● TRY IT:
In the data below, which lines hold "atmosphere"? Copy every one.

● DATA FOR THIS EXERCISE:
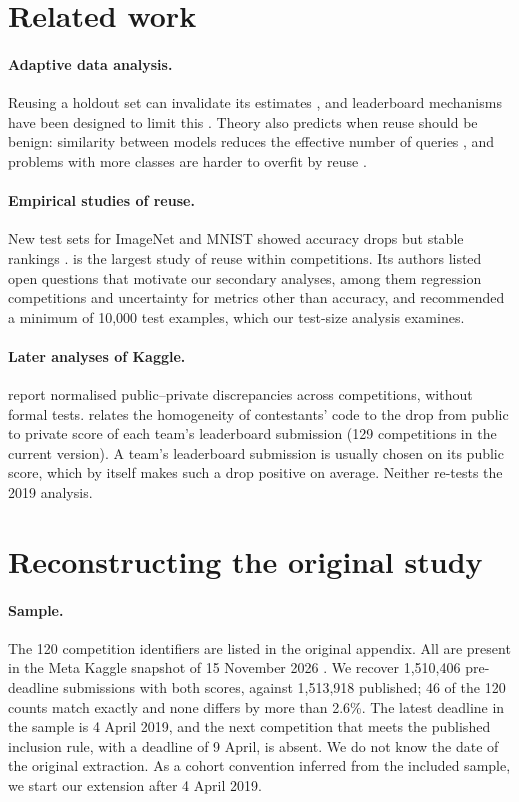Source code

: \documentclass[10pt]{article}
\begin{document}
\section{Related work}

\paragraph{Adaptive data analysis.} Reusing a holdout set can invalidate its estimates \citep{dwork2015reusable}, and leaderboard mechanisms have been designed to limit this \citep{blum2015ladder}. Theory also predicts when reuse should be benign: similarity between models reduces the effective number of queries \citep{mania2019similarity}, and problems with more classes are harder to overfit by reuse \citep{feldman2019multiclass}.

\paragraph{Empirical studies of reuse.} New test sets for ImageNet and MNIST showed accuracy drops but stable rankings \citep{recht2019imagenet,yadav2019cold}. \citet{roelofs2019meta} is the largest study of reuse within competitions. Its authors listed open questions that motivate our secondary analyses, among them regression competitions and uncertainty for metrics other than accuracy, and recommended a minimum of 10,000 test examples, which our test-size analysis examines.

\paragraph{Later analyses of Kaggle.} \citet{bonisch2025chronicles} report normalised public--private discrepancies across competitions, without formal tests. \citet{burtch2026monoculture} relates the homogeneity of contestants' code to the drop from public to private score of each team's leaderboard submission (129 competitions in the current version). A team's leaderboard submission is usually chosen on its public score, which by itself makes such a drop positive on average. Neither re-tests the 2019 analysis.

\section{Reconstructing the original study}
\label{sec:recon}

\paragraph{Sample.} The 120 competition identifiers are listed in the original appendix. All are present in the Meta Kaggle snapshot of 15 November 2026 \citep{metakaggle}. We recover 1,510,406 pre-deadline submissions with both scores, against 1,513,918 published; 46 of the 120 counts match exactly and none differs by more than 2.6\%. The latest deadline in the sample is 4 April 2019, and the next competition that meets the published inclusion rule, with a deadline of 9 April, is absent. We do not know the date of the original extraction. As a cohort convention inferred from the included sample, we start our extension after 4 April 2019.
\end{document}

---

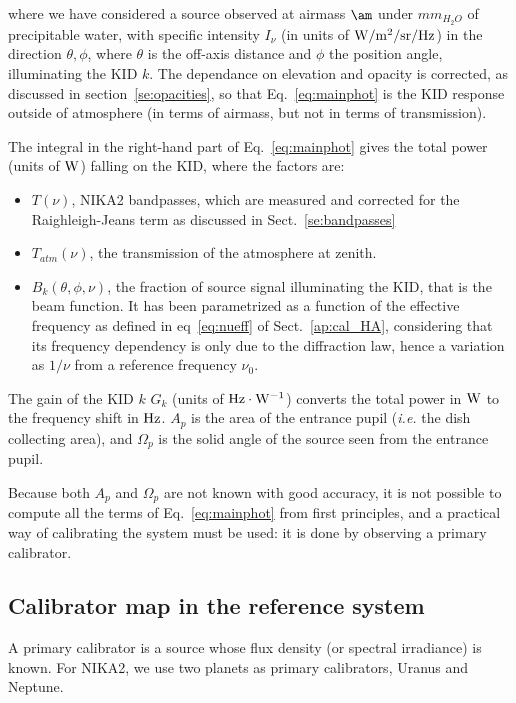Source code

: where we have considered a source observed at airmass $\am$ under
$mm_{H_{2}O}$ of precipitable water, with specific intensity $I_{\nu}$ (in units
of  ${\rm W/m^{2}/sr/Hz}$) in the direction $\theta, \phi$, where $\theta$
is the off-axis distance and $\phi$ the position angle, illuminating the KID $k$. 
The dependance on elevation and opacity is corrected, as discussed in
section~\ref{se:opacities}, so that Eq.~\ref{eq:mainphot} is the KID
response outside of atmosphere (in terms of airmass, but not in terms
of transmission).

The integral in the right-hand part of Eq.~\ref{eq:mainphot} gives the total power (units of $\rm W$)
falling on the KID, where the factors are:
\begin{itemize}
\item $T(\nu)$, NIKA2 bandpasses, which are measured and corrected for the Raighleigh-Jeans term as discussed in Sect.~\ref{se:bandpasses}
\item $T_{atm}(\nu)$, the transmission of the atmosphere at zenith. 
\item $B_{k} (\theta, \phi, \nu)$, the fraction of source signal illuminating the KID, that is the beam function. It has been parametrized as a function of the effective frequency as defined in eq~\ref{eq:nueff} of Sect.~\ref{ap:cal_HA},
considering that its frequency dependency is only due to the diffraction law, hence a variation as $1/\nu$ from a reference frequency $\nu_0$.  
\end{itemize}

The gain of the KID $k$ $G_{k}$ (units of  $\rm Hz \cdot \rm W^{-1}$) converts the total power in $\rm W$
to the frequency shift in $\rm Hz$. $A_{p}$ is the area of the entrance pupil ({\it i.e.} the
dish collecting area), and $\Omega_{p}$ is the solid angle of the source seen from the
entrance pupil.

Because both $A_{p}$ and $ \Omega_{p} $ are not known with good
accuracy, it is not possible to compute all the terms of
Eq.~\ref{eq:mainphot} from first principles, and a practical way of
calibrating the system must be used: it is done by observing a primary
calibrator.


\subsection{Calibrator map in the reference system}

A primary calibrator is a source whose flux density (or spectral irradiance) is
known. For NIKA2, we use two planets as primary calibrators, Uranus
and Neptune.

● SOLUTION FOR THIS EXERCISE:
response outside of atmosphere (in terms of airmass, but not in terms
\item $T_{atm}(\nu)$, the transmission of the atmosphere at zenith. 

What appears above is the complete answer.